Source texts of formatted documents:

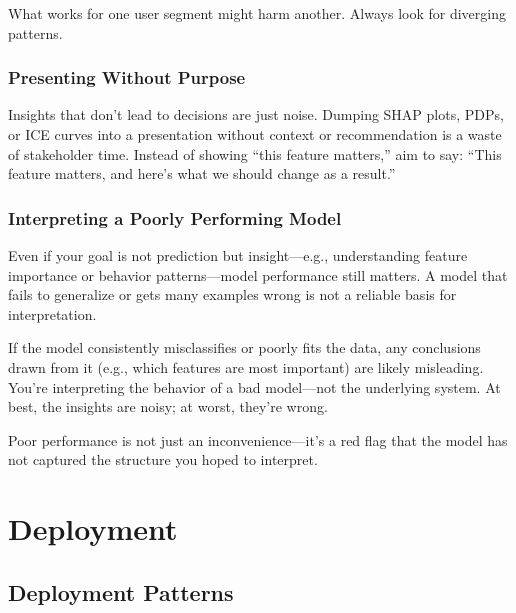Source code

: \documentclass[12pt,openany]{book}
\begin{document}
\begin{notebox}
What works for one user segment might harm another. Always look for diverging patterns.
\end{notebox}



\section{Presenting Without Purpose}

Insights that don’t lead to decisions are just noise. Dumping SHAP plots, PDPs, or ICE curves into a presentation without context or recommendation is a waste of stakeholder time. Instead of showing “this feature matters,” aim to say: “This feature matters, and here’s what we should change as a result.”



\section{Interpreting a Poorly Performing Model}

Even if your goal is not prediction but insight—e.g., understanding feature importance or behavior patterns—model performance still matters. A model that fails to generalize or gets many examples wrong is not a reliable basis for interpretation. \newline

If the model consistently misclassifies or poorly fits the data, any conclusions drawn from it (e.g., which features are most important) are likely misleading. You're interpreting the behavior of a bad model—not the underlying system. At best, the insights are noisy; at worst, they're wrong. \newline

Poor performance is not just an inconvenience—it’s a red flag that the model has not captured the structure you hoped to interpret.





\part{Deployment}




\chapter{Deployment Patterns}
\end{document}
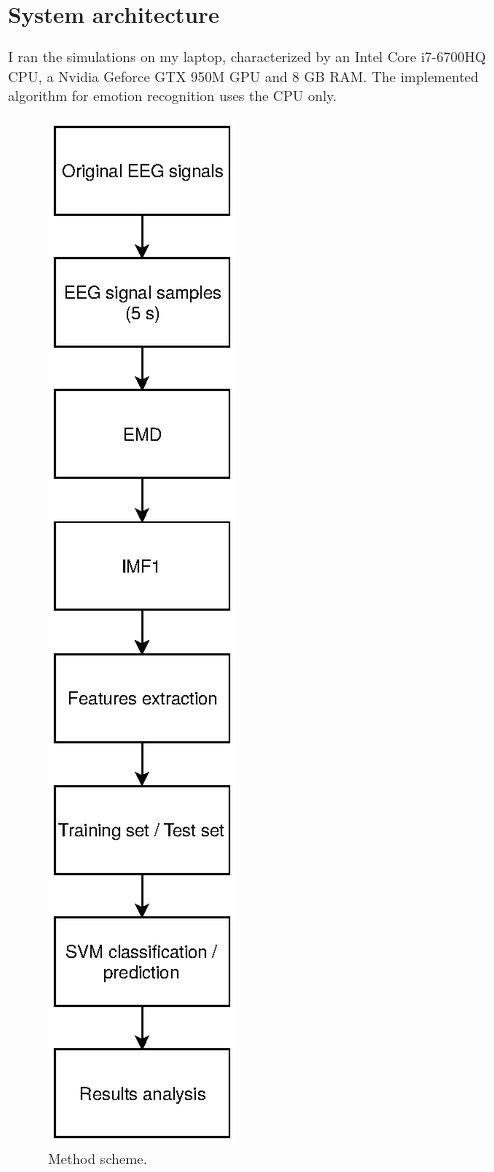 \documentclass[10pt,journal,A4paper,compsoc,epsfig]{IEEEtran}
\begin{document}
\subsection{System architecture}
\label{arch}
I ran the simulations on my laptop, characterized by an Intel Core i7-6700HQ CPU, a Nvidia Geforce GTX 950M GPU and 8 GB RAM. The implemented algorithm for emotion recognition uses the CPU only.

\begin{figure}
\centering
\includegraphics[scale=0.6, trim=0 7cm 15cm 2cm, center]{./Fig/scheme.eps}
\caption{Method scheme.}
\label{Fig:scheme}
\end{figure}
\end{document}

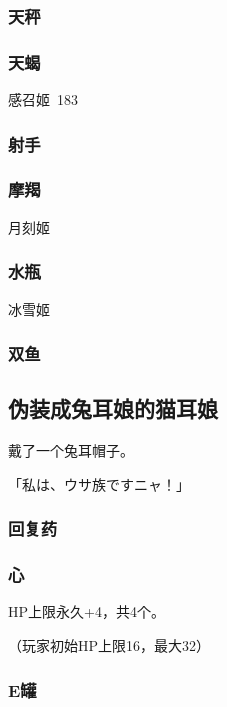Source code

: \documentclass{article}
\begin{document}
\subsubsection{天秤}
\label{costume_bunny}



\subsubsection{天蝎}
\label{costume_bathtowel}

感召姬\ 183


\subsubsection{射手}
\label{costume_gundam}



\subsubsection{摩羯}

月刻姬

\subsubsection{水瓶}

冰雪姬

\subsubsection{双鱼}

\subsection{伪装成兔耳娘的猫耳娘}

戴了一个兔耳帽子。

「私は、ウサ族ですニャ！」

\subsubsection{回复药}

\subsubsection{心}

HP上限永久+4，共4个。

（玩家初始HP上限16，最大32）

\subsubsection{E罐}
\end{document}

_Work to complete_
Would you copy out every line of the data above exactly, minus the pictures?

_Reply_
Source code

: \documentclass[12pt,openany]{book}
\begin{document}
\begin{notebox}
What works for one user segment might harm another. Always look for diverging patterns.
\end{notebox}



\section{Presenting Without Purpose}

Insights that don’t lead to decisions are just noise. Dumping SHAP plots, PDPs, or ICE curves into a presentation without context or recommendation is a waste of stakeholder time. Instead of showing “this feature matters,” aim to say: “This feature matters, and here’s what we should change as a result.”



\section{Interpreting a Poorly Performing Model}

Even if your goal is not prediction but insight—e.g., understanding feature importance or behavior patterns—model performance still matters. A model that fails to generalize or gets many examples wrong is not a reliable basis for interpretation. \newline

If the model consistently misclassifies or poorly fits the data, any conclusions drawn from it (e.g., which features are most important) are likely misleading. You're interpreting the behavior of a bad model—not the underlying system. At best, the insights are noisy; at worst, they're wrong. \newline

Poor performance is not just an inconvenience—it’s a red flag that the model has not captured the structure you hoped to interpret.





\part{Deployment}




\chapter{Deployment Patterns}
\end{document}
 \documentclass[10pt,journal,A4paper,compsoc,epsfig]{IEEEtran}
\begin{document}
\subsection{System architecture}
\label{arch}
I ran the simulations on my laptop, characterized by an Intel Core i7-6700HQ CPU, a Nvidia Geforce GTX 950M GPU and 8 GB RAM. The implemented algorithm for emotion recognition uses the CPU only.

\begin{figure}
\centering
\includegraphics[scale=0.6, trim=0 7cm 15cm 2cm, center]{./Fig/scheme.eps}
\caption{Method scheme.}
\label{Fig:scheme}
\end{figure}
\end{document}

Source code

: \documentclass{article}
\begin{document}
\subsubsection{天秤}
\label{costume_bunny}



\subsubsection{天蝎}
\label{costume_bathtowel}

感召姬\ 183


\subsubsection{射手}
\label{costume_gundam}



\subsubsection{摩羯}

月刻姬

\subsubsection{水瓶}

冰雪姬

\subsubsection{双鱼}

\subsection{伪装成兔耳娘的猫耳娘}

戴了一个兔耳帽子。

「私は、ウサ族ですニャ！」

\subsubsection{回复药}

\subsubsection{心}

HP上限永久+4，共4个。

（玩家初始HP上限16，最大32）

\subsubsection{E罐}
\end{document}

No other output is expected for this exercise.